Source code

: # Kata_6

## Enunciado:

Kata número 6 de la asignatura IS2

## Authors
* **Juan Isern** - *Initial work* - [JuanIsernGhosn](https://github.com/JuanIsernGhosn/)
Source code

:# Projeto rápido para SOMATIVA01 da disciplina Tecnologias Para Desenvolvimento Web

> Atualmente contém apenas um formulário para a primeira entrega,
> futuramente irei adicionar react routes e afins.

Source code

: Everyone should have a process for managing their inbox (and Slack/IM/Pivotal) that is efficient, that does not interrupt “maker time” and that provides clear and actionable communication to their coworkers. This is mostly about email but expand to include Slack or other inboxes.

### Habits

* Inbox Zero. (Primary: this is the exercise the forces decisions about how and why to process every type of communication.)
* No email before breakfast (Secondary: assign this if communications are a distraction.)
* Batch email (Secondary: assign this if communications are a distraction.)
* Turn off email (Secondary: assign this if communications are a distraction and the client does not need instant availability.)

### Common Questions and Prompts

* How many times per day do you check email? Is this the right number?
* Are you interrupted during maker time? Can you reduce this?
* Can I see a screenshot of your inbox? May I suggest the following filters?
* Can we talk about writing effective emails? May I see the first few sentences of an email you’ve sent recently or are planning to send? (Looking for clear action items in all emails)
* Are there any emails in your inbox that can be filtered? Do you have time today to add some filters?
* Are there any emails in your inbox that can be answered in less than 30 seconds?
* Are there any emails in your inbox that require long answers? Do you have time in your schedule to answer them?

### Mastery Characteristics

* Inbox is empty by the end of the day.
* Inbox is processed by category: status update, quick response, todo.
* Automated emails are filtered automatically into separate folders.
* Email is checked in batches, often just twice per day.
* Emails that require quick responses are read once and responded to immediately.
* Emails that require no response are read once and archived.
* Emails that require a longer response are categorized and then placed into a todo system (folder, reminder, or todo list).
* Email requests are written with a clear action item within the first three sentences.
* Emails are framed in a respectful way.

# # # # #

▶ [About this exercise] Only lines holding the word "communications" are wanted; list them all from the material.

▶ [Response area]
* No email before breakfast (Secondary: assign this if communications are a distraction.)
* Batch email (Secondary: assign this if communications are a distraction.)
* Turn off email (Secondary: assign this if communications are a distraction and the client does not need instant availability.)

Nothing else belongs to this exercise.